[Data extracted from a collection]
======

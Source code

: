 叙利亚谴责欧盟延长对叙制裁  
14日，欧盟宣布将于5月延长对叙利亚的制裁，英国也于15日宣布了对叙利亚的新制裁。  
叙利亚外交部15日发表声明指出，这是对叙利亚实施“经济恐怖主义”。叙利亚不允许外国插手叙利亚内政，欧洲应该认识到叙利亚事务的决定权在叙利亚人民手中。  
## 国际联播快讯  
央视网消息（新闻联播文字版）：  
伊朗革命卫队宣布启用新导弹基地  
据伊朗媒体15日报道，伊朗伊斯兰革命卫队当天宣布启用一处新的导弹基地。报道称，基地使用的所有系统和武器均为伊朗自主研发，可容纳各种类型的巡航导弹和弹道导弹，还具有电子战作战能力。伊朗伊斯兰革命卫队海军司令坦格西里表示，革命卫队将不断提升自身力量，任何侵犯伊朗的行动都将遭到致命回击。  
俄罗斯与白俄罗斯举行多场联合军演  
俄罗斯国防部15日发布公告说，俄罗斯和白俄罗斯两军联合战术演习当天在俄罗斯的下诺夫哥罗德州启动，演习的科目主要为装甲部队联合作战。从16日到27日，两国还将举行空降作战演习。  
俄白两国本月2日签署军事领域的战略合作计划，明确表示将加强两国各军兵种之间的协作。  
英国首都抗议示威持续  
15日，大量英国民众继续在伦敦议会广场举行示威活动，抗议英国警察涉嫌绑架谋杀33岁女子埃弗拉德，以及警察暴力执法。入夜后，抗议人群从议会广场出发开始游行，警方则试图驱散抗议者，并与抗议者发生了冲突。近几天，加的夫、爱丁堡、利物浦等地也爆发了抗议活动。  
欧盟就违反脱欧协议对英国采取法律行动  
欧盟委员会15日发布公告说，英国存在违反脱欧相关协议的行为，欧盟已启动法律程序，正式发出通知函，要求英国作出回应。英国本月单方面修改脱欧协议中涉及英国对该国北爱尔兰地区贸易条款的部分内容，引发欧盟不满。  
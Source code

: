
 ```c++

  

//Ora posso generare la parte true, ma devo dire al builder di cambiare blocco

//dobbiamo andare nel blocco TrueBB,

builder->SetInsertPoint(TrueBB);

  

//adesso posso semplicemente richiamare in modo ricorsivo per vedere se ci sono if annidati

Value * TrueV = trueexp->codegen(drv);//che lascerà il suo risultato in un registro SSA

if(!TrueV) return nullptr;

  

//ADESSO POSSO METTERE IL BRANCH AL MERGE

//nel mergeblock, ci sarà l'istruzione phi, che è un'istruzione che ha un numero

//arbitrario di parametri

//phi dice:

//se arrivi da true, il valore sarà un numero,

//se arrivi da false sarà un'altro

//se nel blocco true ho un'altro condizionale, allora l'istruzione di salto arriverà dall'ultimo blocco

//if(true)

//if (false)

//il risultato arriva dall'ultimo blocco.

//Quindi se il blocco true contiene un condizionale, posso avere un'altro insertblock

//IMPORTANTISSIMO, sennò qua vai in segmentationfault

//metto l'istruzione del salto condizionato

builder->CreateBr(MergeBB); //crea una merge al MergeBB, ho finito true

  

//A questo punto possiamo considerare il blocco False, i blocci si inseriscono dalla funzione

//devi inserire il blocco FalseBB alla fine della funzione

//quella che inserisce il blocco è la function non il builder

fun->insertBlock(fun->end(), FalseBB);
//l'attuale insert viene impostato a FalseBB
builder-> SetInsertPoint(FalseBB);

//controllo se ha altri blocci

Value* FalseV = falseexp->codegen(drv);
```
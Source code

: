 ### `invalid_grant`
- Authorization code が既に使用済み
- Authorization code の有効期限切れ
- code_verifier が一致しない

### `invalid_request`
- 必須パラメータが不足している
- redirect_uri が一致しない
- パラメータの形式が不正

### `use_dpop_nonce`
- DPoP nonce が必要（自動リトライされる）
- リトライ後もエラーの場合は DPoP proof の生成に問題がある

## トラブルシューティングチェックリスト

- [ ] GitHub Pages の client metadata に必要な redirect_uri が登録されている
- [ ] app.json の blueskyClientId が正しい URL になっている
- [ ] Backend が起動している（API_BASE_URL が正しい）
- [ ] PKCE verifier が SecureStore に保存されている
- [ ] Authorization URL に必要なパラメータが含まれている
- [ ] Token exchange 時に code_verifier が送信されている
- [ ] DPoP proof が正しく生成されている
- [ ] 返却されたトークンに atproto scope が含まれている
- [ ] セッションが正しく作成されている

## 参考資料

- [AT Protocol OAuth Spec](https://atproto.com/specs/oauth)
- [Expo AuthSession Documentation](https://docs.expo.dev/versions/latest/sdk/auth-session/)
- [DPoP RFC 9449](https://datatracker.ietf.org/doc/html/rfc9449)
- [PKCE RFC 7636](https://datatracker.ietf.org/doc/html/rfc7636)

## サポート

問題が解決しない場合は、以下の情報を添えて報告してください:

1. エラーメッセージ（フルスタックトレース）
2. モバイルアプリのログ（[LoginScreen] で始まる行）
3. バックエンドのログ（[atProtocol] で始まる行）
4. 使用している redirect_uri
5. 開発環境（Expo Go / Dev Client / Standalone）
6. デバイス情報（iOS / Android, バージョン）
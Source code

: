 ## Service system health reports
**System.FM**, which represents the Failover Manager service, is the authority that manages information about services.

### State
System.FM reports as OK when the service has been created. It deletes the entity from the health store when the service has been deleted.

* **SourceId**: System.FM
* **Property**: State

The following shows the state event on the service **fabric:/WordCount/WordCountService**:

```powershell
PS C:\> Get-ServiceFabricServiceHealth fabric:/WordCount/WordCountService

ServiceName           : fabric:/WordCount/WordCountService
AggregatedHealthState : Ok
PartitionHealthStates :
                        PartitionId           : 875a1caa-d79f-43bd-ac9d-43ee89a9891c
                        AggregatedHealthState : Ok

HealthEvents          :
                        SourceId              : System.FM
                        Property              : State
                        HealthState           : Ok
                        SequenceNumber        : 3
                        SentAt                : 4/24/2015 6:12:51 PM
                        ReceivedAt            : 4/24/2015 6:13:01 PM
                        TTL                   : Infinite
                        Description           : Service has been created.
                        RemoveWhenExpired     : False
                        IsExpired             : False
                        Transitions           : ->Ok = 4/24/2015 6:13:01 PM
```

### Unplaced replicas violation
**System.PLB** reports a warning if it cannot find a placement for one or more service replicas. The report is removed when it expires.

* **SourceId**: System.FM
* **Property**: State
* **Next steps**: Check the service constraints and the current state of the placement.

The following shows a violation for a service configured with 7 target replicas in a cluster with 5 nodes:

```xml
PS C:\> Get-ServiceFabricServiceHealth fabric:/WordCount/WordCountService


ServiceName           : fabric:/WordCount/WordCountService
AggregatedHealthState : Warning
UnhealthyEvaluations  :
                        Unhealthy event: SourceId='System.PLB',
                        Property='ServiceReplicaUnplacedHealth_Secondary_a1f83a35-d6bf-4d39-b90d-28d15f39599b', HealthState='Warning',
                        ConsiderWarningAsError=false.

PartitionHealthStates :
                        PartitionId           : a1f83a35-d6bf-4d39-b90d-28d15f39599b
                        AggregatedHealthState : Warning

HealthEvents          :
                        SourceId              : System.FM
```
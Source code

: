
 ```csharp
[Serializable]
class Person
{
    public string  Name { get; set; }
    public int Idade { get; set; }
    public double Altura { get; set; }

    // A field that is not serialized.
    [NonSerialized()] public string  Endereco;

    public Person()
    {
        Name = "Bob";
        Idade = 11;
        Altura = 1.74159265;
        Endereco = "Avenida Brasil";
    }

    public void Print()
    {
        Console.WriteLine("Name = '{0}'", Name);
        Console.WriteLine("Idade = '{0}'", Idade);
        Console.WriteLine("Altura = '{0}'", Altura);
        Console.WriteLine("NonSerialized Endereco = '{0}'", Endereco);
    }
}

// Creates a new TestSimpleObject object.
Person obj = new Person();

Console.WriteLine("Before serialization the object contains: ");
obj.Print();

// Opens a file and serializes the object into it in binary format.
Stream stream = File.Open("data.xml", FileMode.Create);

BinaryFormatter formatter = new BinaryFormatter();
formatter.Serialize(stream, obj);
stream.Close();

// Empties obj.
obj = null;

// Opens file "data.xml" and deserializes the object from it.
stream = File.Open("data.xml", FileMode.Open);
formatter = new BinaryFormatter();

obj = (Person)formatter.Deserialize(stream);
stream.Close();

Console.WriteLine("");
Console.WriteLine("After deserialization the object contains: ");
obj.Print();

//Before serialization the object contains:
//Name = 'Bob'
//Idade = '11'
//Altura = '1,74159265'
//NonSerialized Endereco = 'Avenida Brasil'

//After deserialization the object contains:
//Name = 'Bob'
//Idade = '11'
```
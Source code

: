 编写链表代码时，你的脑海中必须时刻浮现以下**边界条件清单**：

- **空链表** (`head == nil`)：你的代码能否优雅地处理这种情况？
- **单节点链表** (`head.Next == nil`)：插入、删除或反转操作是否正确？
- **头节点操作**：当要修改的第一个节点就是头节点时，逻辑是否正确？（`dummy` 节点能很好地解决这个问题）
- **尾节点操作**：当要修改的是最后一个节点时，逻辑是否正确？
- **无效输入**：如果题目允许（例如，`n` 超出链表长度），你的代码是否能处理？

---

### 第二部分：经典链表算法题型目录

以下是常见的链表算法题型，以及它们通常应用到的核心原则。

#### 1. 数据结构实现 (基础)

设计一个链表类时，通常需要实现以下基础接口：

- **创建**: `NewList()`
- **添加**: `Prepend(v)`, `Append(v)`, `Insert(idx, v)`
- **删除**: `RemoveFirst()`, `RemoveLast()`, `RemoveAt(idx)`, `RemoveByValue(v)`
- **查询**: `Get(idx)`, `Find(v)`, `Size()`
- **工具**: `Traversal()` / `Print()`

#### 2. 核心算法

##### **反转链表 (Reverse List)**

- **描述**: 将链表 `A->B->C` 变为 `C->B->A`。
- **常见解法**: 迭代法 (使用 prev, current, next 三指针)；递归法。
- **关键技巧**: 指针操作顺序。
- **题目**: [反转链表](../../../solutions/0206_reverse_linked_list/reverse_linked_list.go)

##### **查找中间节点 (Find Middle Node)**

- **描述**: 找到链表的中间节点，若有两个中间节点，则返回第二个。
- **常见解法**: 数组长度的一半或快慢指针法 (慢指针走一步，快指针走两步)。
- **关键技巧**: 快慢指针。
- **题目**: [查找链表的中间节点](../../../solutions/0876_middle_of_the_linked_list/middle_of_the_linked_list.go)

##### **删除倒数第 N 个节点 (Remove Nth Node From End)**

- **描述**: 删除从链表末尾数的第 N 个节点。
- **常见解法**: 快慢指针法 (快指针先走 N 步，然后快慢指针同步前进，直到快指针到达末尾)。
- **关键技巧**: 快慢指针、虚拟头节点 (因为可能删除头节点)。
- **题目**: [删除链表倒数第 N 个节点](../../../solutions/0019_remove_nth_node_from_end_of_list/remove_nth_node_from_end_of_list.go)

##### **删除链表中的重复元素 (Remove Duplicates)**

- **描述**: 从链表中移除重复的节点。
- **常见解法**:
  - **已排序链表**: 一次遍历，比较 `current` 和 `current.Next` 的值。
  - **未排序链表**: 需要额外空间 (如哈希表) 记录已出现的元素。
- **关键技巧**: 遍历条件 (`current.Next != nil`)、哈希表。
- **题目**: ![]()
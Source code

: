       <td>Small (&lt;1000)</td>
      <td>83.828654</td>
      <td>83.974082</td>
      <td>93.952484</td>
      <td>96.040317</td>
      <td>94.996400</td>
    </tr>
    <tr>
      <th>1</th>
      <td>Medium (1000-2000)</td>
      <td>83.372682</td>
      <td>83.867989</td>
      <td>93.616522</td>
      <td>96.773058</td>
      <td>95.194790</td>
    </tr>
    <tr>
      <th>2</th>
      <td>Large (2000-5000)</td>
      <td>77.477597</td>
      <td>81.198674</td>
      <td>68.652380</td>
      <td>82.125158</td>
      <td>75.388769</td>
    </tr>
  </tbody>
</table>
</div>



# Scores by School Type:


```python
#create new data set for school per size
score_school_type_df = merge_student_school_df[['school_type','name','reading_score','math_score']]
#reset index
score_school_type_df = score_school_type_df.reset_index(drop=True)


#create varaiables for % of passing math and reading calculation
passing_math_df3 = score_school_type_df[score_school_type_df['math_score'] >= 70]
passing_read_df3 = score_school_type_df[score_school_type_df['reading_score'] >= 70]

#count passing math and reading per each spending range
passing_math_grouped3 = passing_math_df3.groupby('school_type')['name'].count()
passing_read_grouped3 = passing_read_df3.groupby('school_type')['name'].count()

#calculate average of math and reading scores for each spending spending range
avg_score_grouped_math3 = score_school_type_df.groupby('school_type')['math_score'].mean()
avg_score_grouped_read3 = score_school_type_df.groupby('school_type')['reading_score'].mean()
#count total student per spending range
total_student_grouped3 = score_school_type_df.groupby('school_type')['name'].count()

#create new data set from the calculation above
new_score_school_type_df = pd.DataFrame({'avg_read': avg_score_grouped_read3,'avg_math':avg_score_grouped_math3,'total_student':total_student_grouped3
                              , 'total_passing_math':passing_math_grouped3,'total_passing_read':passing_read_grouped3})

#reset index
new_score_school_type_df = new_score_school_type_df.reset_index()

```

======

-- AIM OF THE TASK --
For every line of the records with the string "が一致しない", add one to a tally; give the final tally alone.

-- OUTPUT --
2